EXERCISE OBJECTIVE:
Write out all of the records precisely. Skip anything that is a picture.

Stored data:
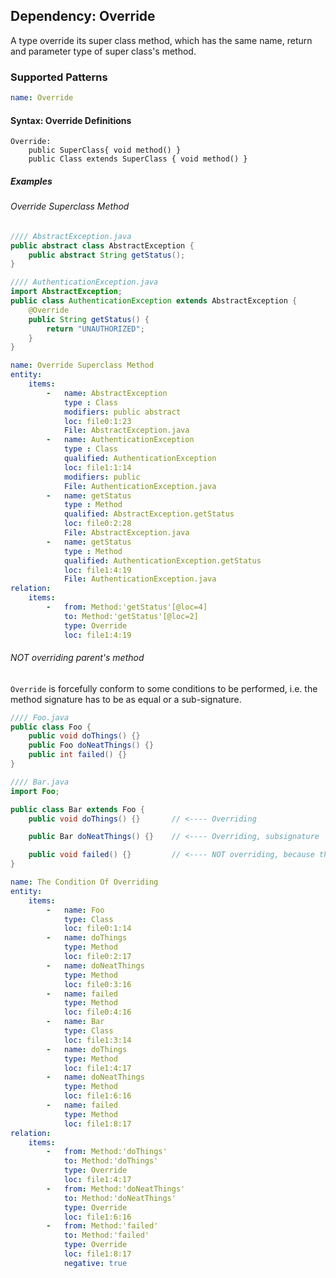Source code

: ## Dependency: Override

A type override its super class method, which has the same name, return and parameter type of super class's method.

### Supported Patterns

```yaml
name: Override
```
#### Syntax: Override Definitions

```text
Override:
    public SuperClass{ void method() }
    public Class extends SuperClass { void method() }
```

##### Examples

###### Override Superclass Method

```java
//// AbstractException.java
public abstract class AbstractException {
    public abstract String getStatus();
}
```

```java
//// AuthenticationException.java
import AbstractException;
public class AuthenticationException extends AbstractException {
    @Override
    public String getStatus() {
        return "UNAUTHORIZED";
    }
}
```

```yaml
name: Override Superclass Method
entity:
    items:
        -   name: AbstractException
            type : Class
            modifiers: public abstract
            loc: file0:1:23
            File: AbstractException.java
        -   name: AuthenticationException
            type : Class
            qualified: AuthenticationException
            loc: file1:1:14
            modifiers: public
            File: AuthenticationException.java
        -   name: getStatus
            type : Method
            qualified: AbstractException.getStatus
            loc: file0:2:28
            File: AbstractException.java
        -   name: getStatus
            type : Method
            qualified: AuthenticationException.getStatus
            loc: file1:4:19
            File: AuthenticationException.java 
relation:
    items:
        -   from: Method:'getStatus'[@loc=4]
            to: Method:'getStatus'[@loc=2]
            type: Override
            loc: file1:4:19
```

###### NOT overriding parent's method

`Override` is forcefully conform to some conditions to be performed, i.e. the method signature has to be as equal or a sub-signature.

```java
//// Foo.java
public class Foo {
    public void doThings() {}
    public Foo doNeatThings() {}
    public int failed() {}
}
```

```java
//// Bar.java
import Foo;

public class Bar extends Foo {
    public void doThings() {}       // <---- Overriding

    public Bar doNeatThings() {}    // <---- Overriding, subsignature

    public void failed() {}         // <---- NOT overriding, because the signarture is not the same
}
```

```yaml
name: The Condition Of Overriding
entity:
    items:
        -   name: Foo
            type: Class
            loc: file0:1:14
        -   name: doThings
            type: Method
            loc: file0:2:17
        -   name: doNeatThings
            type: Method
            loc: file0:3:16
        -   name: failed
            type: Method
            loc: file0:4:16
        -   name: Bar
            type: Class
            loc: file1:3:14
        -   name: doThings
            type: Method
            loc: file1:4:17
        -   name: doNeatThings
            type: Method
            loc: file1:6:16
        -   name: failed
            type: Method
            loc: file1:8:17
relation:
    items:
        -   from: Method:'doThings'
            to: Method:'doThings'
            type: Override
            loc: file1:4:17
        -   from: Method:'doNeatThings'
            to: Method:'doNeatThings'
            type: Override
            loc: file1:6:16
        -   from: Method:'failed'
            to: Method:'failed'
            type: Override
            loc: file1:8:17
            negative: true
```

RESPONSE TO THE TASK:
Source code

: ## Dependency: Override

A type override its super class method, which has the same name, return and parameter type of super class's method.

### Supported Patterns

```yaml
name: Override
```
#### Syntax: Override Definitions

```text
Override:
    public SuperClass{ void method() }
    public Class extends SuperClass { void method() }
```

##### Examples

###### Override Superclass Method

```java
//// AbstractException.java
public abstract class AbstractException {
    public abstract String getStatus();
}
```

```java
//// AuthenticationException.java
import AbstractException;
public class AuthenticationException extends AbstractException {
    @Override
    public String getStatus() {
        return "UNAUTHORIZED";
    }
}
```

```yaml
name: Override Superclass Method
entity:
    items:
        -   name: AbstractException
            type : Class
            modifiers: public abstract
            loc: file0:1:23
            File: AbstractException.java
        -   name: AuthenticationException
            type : Class
            qualified: AuthenticationException
            loc: file1:1:14
            modifiers: public
            File: AuthenticationException.java
        -   name: getStatus
            type : Method
            qualified: AbstractException.getStatus
            loc: file0:2:28
            File: AbstractException.java
        -   name: getStatus
            type : Method
            qualified: AuthenticationException.getStatus
            loc: file1:4:19
            File: AuthenticationException.java 
relation:
    items:
        -   from: Method:'getStatus'[@loc=4]
            to: Method:'getStatus'[@loc=2]
            type: Override
            loc: file1:4:19
```

###### NOT overriding parent's method

`Override` is forcefully conform to some conditions to be performed, i.e. the method signature has to be as equal or a sub-signature.

```java
//// Foo.java
public class Foo {
    public void doThings() {}
    public Foo doNeatThings() {}
    public int failed() {}
}
```

```java
//// Bar.java
import Foo;

public class Bar extends Foo {
    public void doThings() {}       // <---- Overriding

    public Bar doNeatThings() {}    // <---- Overriding, subsignature

    public void failed() {}         // <---- NOT overriding, because the signarture is not the same
}
```

```yaml
name: The Condition Of Overriding
entity:
    items:
        -   name: Foo
            type: Class
            loc: file0:1:14
        -   name: doThings
            type: Method
            loc: file0:2:17
        -   name: doNeatThings
            type: Method
            loc: file0:3:16
        -   name: failed
            type: Method
            loc: file0:4:16
        -   name: Bar
            type: Class
            loc: file1:3:14
        -   name: doThings
            type: Method
            loc: file1:4:17
        -   name: doNeatThings
            type: Method
            loc: file1:6:16
        -   name: failed
            type: Method
            loc: file1:8:17
relation:
    items:
        -   from: Method:'doThings'
            to: Method:'doThings'
            type: Override
            loc: file1:4:17
        -   from: Method:'doNeatThings'
            to: Method:'doNeatThings'
            type: Override
            loc: file1:6:16
        -   from: Method:'failed'
            to: Method:'failed'
            type: Override
            loc: file1:8:17
            negative: true
```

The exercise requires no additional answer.